#### Data

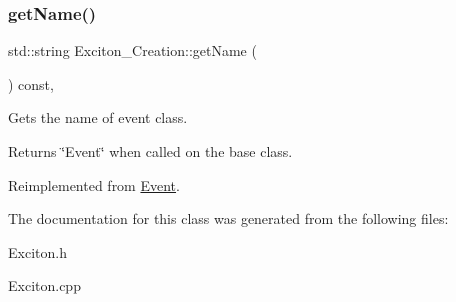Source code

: \subsubsection{\texorpdfstring{get\+Name()}{getName()}}
{\footnotesize\ttfamily std\+::string Exciton\+\_\+\+Creation\+::get\+Name (\begin{DoxyParamCaption}{ }\end{DoxyParamCaption}) const\hspace{0.3cm}{\ttfamily [inline]}, {\ttfamily [virtual]}}



Gets the name of event class. 

\begin{DoxyReturn}{Returns}
\char`\"{}\+Event\char`\"{} when called on the base class. 
\end{DoxyReturn}


Reimplemented from \hyperlink{class_event_a8c38a406d844d05eac1ef007bad2487f}{Event}.



The documentation for this class was generated from the following files\+:\begin{DoxyCompactItemize}
\item 
Exciton.\+h\item 
Exciton.\+cpp\end{DoxyCompactItemize}

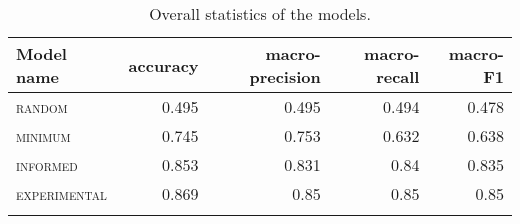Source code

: \begin{table}
\begin{tabular}{lrrrr}
	\lsptoprule
	Model name & accuracy %
	& macro-precision & macro-recall & macro-F1 \\ 
	\midrule
	\textsc{random} &  0.495 %
	& 0.495 & 0.494 & 0.478 \\ 
	\textsc{minimum} & 0.745 %
	& 0.753 & 0.632 & 0.638 \\ 
	\textsc{informed} & 0.853 %
	& 0.831 & 0.84 & 0.835 \\ 
	\textsc{experimental} & 0.869 %
	& 0.85 & 0.85 & 0.85 \\ 
	\lspbottomrule
\end{tabular}
\caption{Overall statistics of the models.} 
\label{tab:overalStat}
\end{table}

########

▶ **How to complete this task**:
Set each line down exactly, starting with the one that contains "Model name & accuracy %" and ending with the last line of the listing; add nothing else.

▶ **Final answer**:
	Model name & accuracy %
	& macro-precision & macro-recall & macro-F1 \\ 
	\midrule
	\textsc{random} &  0.495 %
	& 0.495 & 0.494 & 0.478 \\ 
	\textsc{minimum} & 0.745 %
	& 0.753 & 0.632 & 0.638 \\ 
	\textsc{informed} & 0.853 %
	& 0.831 & 0.84 & 0.835 \\ 
	\textsc{experimental} & 0.869 %
	& 0.85 & 0.85 & 0.85 \\ 
	\lspbottomrule
\end{tabular}
\caption{Overall statistics of the models.} 
\label{tab:overalStat}
\end{table}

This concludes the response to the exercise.